« D’un système administré à un système contractualisé », a expliqué Alain Guillaume, président de l’Union Gènes Diffusion, afin de définir l’impact du nouveau règlement zootechnique européen (RZE) entré en vigueur le 1er novembre 2018 sur le paysage génétique français et européen.

Des missions élargies

Pour rappel, ce texte élargit les missions des OS afin de supprimer certains « monopoles résiduels » comme celui de l’Inra sur les évaluations génétiques. Les OS sont désormais responsables de la conduite du programme de sélection, du contrôle de performances, de la tenue du livre généalogique et de l’indexation des animaux.

Cette conférence intervient avant l’agrément des OS. Les demandes, déposées en février et mars, devaient recevoir une réponse dans les deux mois mais le retour du ministère de l’Agriculture se fait attendre. « Les dossiers sont complets et les autorités ne peuvent légalement pas s’y opposer », rassure Stéphane Devillers, responsable du service juridique d’Allice.

« Des OS nouvelle génération »

Les objectifs de Gènes Diffusion sont clairs :

  • Offrir de nouvelles perspectives à ces deux races (résilience climatique, demandes en produits finis, facilité d’élevage, index économique de synthèse GD Mérit) ;
  • Élargir la dimension des programmes au niveau européen et se baser sur un fort réseau de partenaires afin de mieux maîtriser les coûts, notamment de l’indexation, pour les éleveurs faisant suite au désengagement financier de l’État qu’implique le RZE.

Ainsi, pour chacune des deux races, l’Union Gènes Diffusion sera accompagnée de France Conseil Élevage pour le contrôle de performances, des chambres d’agriculture pour le livre généalogique et de la récente structure GenEval sur le volet de l’indexation.

Un formulaire à signer

Le règlement européen sur la protection des données s’invite également dans la démarche. Les éleveurs devront signer un formulaire de rattachement aux OS, non exclusif, et de consentement sur la récolte et l’exploitation des données d’élevage. À ce jour, 5 000 signatures ont été recensées du côté de Gènes Diffusion.

« La signature donne accès à l’ensemble des services de nos OS, explique Alain Guillaume. Le rattachement est donc gratuit, tout comme l’accès aux services de base que sont l’enregistrement des animaux dans le livre généalogique, l’édition de pedigrees pour le marché français et les conseils d’accouplement. »

L’éleveur se verra également mettre à disposition un portail virtuel permettant d’accéder aux données et bilans de l’élevage (performances, génétique, pointage et reproduction) et de commander visites et documents spécifiques à l’image des certificats généalogiques et zootechniques.

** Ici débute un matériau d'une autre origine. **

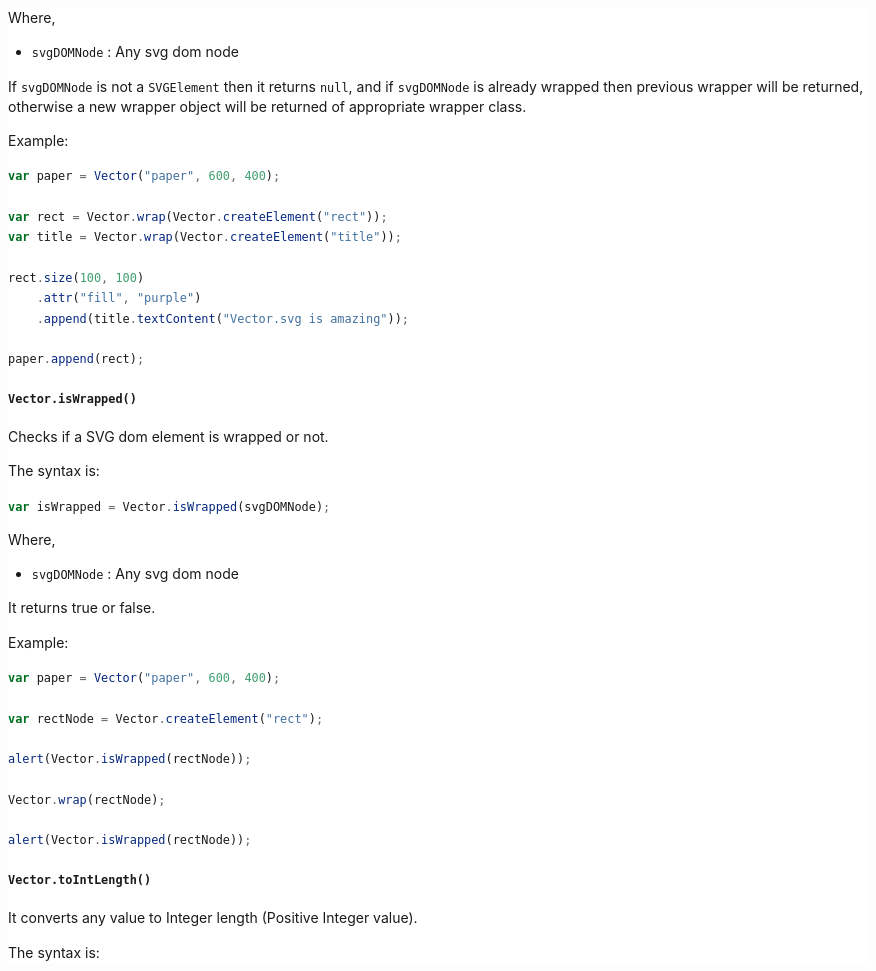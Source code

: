 Where,

* `svgDOMNode` : Any svg dom node

If `svgDOMNode` is not a `SVGElement` then it returns `null`,
and if `svgDOMNode` is already wrapped then previous wrapper will be returned,
otherwise a new wrapper object will be returned of appropriate wrapper class.

Example:

```javascript
var paper = Vector("paper", 600, 400);

var rect = Vector.wrap(Vector.createElement("rect"));
var title = Vector.wrap(Vector.createElement("title"));

rect.size(100, 100)
    .attr("fill", "purple")
    .append(title.textContent("Vector.svg is amazing"));

paper.append(rect);
```

#### `Vector.isWrapped()`

Checks if a SVG dom element is wrapped or not.

The syntax is:

```javascript
var isWrapped = Vector.isWrapped(svgDOMNode);
```

Where,

* `svgDOMNode` : Any svg dom node

It returns true or false.

Example:

```javascript
var paper = Vector("paper", 600, 400);

var rectNode = Vector.createElement("rect");

alert(Vector.isWrapped(rectNode));

Vector.wrap(rectNode);

alert(Vector.isWrapped(rectNode));
```

#### `Vector.toIntLength()`

It converts any value to Integer length (Positive Integer value).

The syntax is:
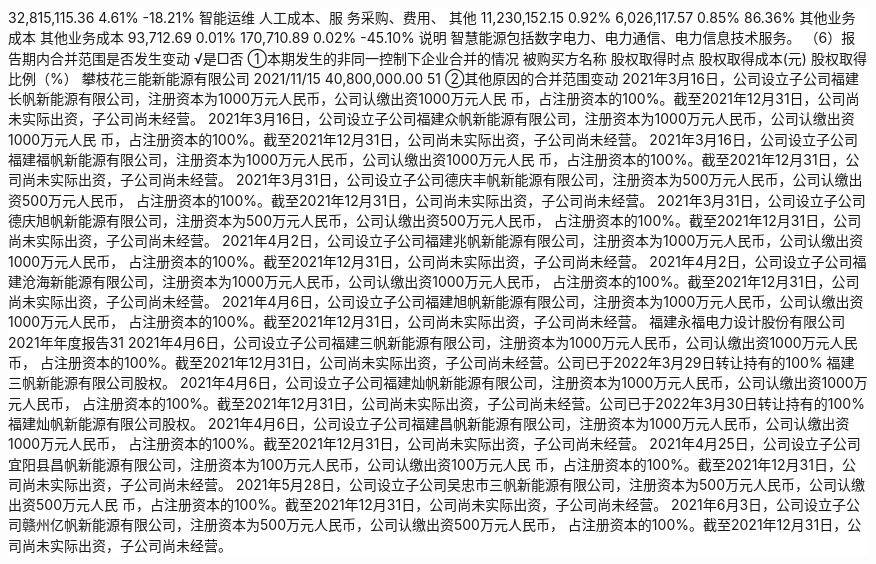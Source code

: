 32,815,115.36
4.61%
-18.21%
智能运维
人工成本、服
务采购、费用、
其他
11,230,152.15
0.92%
6,026,117.57
0.85%
86.36%
其他业务成本
其他业务成本
93,712.69
0.01%
170,710.89
0.02%
-45.10%
说明
智慧能源包括数字电力、电力通信、电力信息技术服务。
（6）报告期内合并范围是否发生变动
√是□否
①本期发生的非同一控制下企业合并的情况
被购买方名称
股权取得时点
股权取得成本(元)
股权取得比例（%）
攀枝花三能新能源有限公司
2021/11/15
40,800,000.00
51
②其他原因的合并范围变动
2021年3月16日，公司设立子公司福建长帆新能源有限公司，注册资本为1000万元人民币，公司认缴出资1000万元人民
币，占注册资本的100%。截至2021年12月31日，公司尚未实际出资，子公司尚未经营。
2021年3月16日，公司设立子公司福建众帆新能源有限公司，注册资本为1000万元人民币，公司认缴出资1000万元人民
币，占注册资本的100%。截至2021年12月31日，公司尚未实际出资，子公司尚未经营。
2021年3月16日，公司设立子公司福建福帆新能源有限公司，注册资本为1000万元人民币，公司认缴出资1000万元人民
币，占注册资本的100%。截至2021年12月31日，公司尚未实际出资，子公司尚未经营。
2021年3月31日，公司设立子公司德庆丰帆新能源有限公司，注册资本为500万元人民币，公司认缴出资500万元人民币，
占注册资本的100%。截至2021年12月31日，公司尚未实际出资，子公司尚未经营。
2021年3月31日，公司设立子公司德庆旭帆新能源有限公司，注册资本为500万元人民币，公司认缴出资500万元人民币，
占注册资本的100%。截至2021年12月31日，公司尚未实际出资，子公司尚未经营。
2021年4月2日，公司设立子公司福建兆帆新能源有限公司，注册资本为1000万元人民币，公司认缴出资1000万元人民币，
占注册资本的100%。截至2021年12月31日，公司尚未实际出资，子公司尚未经营。
2021年4月2日，公司设立子公司福建沧海新能源有限公司，注册资本为1000万元人民币，公司认缴出资1000万元人民币，
占注册资本的100%。截至2021年12月31日，公司尚未实际出资，子公司尚未经营。
2021年4月6日，公司设立子公司福建旭帆新能源有限公司，注册资本为1000万元人民币，公司认缴出资1000万元人民币，
占注册资本的100%。截至2021年12月31日，公司尚未实际出资，子公司尚未经营。
福建永福电力设计股份有限公司2021年年度报告31
2021年4月6日，公司设立子公司福建三帆新能源有限公司，注册资本为1000万元人民币，公司认缴出资1000万元人民币，
占注册资本的100%。截至2021年12月31日，公司尚未实际出资，子公司尚未经营。公司已于2022年3月29日转让持有的100%
福建三帆新能源有限公司股权。
2021年4月6日，公司设立子公司福建灿帆新能源有限公司，注册资本为1000万元人民币，公司认缴出资1000万元人民币，
占注册资本的100%。截至2021年12月31日，公司尚未实际出资，子公司尚未经营。公司已于2022年3月30日转让持有的100%
福建灿帆新能源有限公司股权。
2021年4月6日，公司设立子公司福建昌帆新能源有限公司，注册资本为1000万元人民币，公司认缴出资1000万元人民币，
占注册资本的100%。截至2021年12月31日，公司尚未实际出资，子公司尚未经营。
2021年4月25日，公司设立子公司宜阳县昌帆新能源有限公司，注册资本为100万元人民币，公司认缴出资100万元人民
币，占注册资本的100%。截至2021年12月31日，公司尚未实际出资，子公司尚未经营。
2021年5月28日，公司设立子公司吴忠市三帆新能源有限公司，注册资本为500万元人民币，公司认缴出资500万元人民
币，占注册资本的100%。截至2021年12月31日，公司尚未实际出资，子公司尚未经营。
2021年6月3日，公司设立子公司赣州亿帆新能源有限公司，注册资本为500万元人民币，公司认缴出资500万元人民币，
占注册资本的100%。截至2021年12月31日，公司尚未实际出资，子公司尚未经营。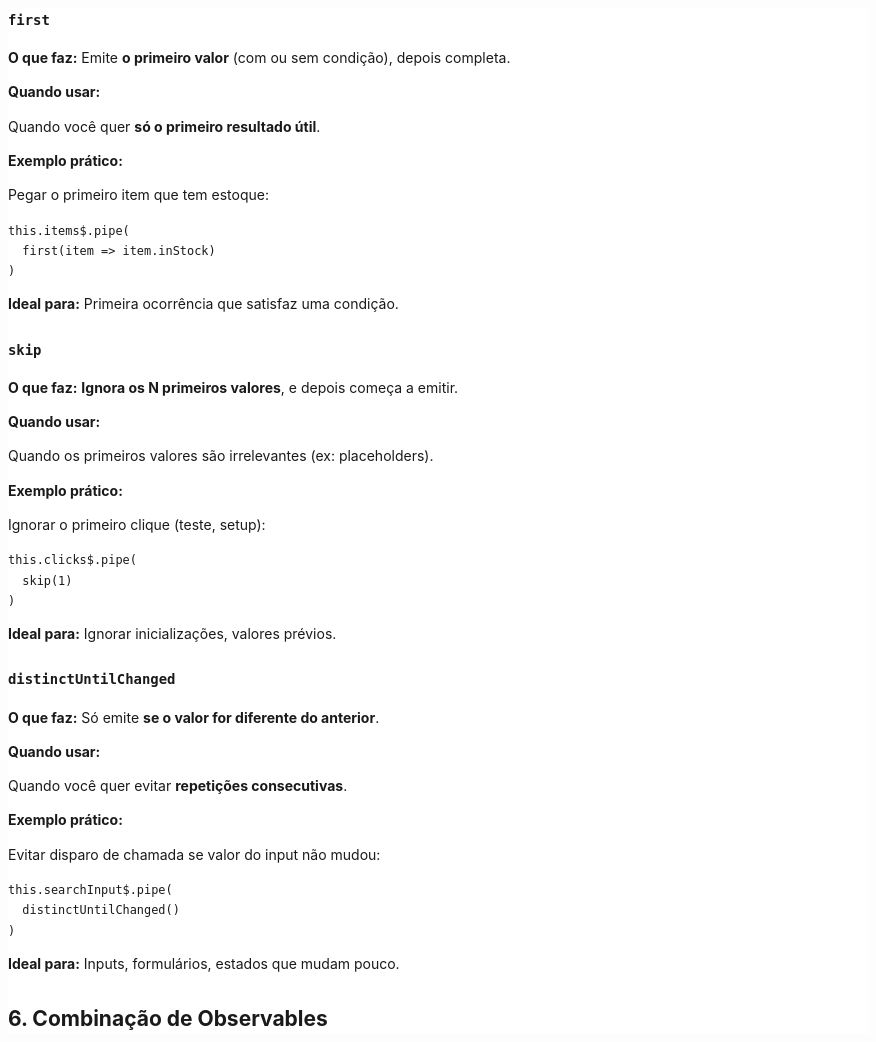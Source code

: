 ### `first`

**O que faz:** Emite **o primeiro valor** (com ou sem condição), depois completa.

**Quando usar:**

Quando você quer **só o primeiro resultado útil**.

**Exemplo prático:**

Pegar o primeiro item que tem estoque:

```tsx
this.items$.pipe(
  first(item => item.inStock)
)
```

 **Ideal para:** Primeira ocorrência que satisfaz uma condição. 

### `skip`

**O que faz:** **Ignora os N primeiros valores**, e depois começa a emitir.

**Quando usar:**

Quando os primeiros valores são irrelevantes (ex: placeholders).

**Exemplo prático:**

Ignorar o primeiro clique (teste, setup):

```tsx
this.clicks$.pipe(
  skip(1)
)
```

 **Ideal para:** Ignorar inicializações, valores prévios. 

### `distinctUntilChanged`

**O que faz:** Só emite **se o valor for diferente do anterior**.

**Quando usar:**

Quando você quer evitar **repetições consecutivas**.

**Exemplo prático:**

Evitar disparo de chamada se valor do input não mudou:

```tsx
this.searchInput$.pipe(
  distinctUntilChanged()
)
```

 **Ideal para:** Inputs, formulários, estados que mudam pouco. 

## 6. Combinação de Observables
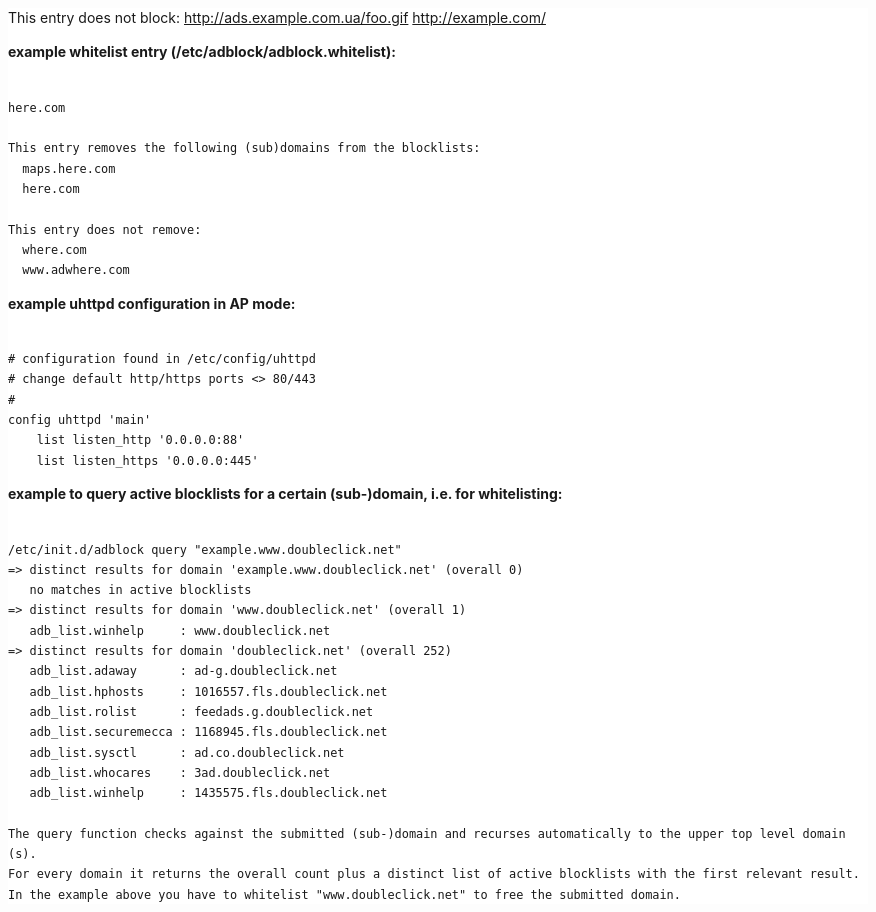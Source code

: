 This entry does not block:
  http://ads.example.com.ua/foo.gif
  http://example.com/
</code></pre>
  
**example whitelist entry (/etc/adblock/adblock.whitelist):**
<pre><code>
here.com

This entry removes the following (sub)domains from the blocklists:
  maps.here.com
  here.com

This entry does not remove:
  where.com
  www.adwhere.com
</code></pre>
  
**example uhttpd configuration in AP mode:**
<pre><code>
# configuration found in /etc/config/uhttpd
# change default http/https ports <> 80/443
#
config uhttpd 'main'
    list listen_http '0.0.0.0:88'
    list listen_https '0.0.0.0:445'
</code></pre>
  
**example to query active blocklists for a certain (sub-)domain, i.e. for whitelisting:**
<pre><code>
/etc/init.d/adblock query "example.www.doubleclick.net"
=> distinct results for domain 'example.www.doubleclick.net' (overall 0)
   no matches in active blocklists
=> distinct results for domain 'www.doubleclick.net' (overall 1)
   adb_list.winhelp     : www.doubleclick.net
=> distinct results for domain 'doubleclick.net' (overall 252)
   adb_list.adaway      : ad-g.doubleclick.net
   adb_list.hphosts     : 1016557.fls.doubleclick.net
   adb_list.rolist      : feedads.g.doubleclick.net
   adb_list.securemecca : 1168945.fls.doubleclick.net
   adb_list.sysctl      : ad.co.doubleclick.net
   adb_list.whocares    : 3ad.doubleclick.net
   adb_list.winhelp     : 1435575.fls.doubleclick.net

The query function checks against the submitted (sub-)domain and recurses automatically to the upper top level domain(s).
For every domain it returns the overall count plus a distinct list of active blocklists with the first relevant result.
In the example above you have to whitelist "www.doubleclick.net" to free the submitted domain.
</code></pre>
  
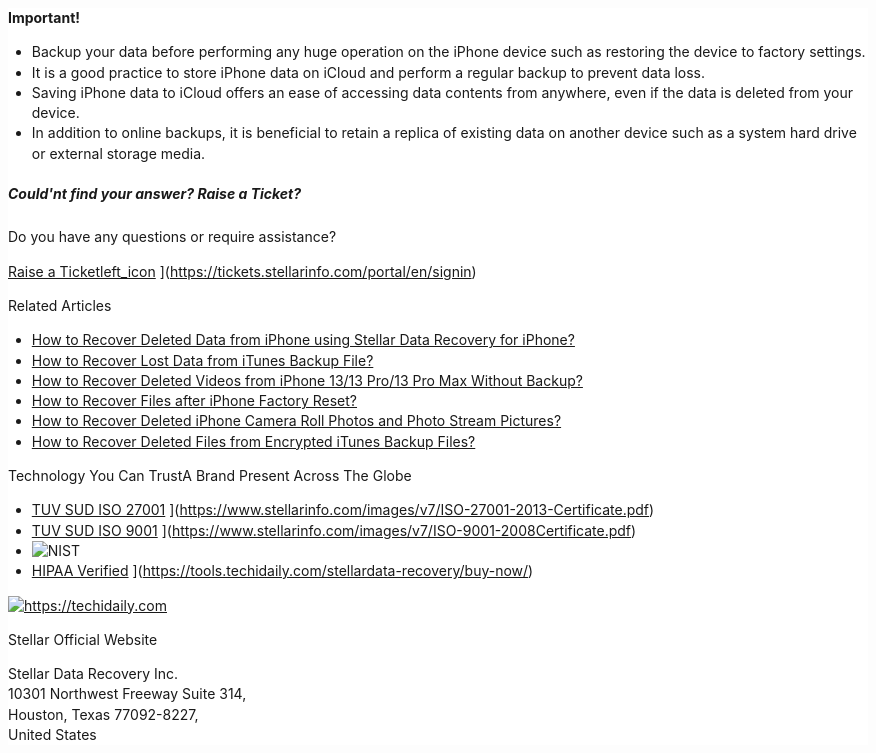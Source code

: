 **Important!**

* Backup your data before performing any huge operation on the iPhone device such as restoring the device to factory settings.
* It is a good practice to store iPhone data on iCloud and perform a regular backup to prevent data loss.
* Saving iPhone data to iCloud offers an ease of accessing data contents from anywhere, even if the data is deleted from your device.
* In addition to online backups, it is beneficial to retain a replica of existing data on another device such as a system hard drive or external storage media.

##### Could'nt find your answer? Raise a Ticket?

Do you have any questions or require assistance?

[Raise a Ticketleft_icon](https://www.stellarinfo.com/support/kb/asset/frontend/images/left-arrow.png) ](https://tickets.stellarinfo.com/portal/en/signin)

Related Articles

* [How to Recover Deleted Data from iPhone using Stellar Data Recovery for iPhone?](https://tools.techidaily.com/stellardata-recovery/buy-now/)
* [How to Recover Lost Data from iTunes Backup File?](https://tools.techidaily.com/stellardata-recovery/buy-now/)
* [How to Recover Deleted Videos from iPhone 13/13 Pro/13 Pro Max Without Backup?](https://tools.techidaily.com/stellardata-recovery/buy-now/)
* [How to Recover Files after iPhone Factory Reset?](https://tools.techidaily.com/stellardata-recovery/buy-now/)
* [How to Recover Deleted iPhone Camera Roll Photos and Photo Stream Pictures?](https://tools.techidaily.com/stellardata-recovery/buy-now/)
* [How to Recover Deleted Files from Encrypted iTunes Backup Files?](https://tools.techidaily.com/stellardata-recovery/buy-now/)

 Technology You Can TrustA Brand Present Across The Globe

* [TUV SUD ISO 27001](https://www.stellarinfo.com/images/v7/tuv1.png) ](https://www.stellarinfo.com/images/v7/ISO-27001-2013-Certificate.pdf)
* [TUV SUD ISO 9001](https://www.stellarinfo.com/images/v7/tuv2.png) ](https://www.stellarinfo.com/images/v7/ISO-9001-2008Certificate.pdf)
* ![NIST](https://www.stellarinfo.com/images/v7/nist.png)
* [HIPAA Verified](https://www.stellarinfo.com/images/v7/hipa.png) ](https://tools.techidaily.com/stellardata-recovery/buy-now/)

<a href="https://aligracehair.sjv.io/c/5597632/2115926/19272" target="_top" id="2115926">
  <img src="//a.impactradius-go.com/display-ad/19272-2115926" border="0" alt="https://techidaily.com" width="120" height="90"/>
</a>
<img height="0" width="0" src="https://aligracehair.sjv.io/i/5597632/2115926/19272" style="position:absolute;visibility:hidden;" border="0" />


 Stellar Official Website

 Stellar Data Recovery Inc.  
 10301 Northwest Freeway Suite 314,  
 Houston, Texas 77092-8227,  
 United States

Maintenir l’homogénéité des races

« Nos animaux garderont le même code race malgré l’apparition de nouveaux schémas de sélection », précise Sébastien Landemaine, responsable génétique des races allaitantes chez Gènes Diffusion. Ainsi, les standards de la race et les index historiques resteront comparables entre OS et les animaux pourront passer d’un livre généalogique à l’autre.

De même, la pondération de l’ISU et la table de pointage demeurent identiques à l’échelle nationale. « La génétique doit venir en complément des outils d’aide à la décision (OAD) pour permettre à l’élevage de résister, dans un contexte de volatilité des prix, agrandissement des troupeaux et remise en cause perpétuelle de la profession », a conclu Alain Guillaume.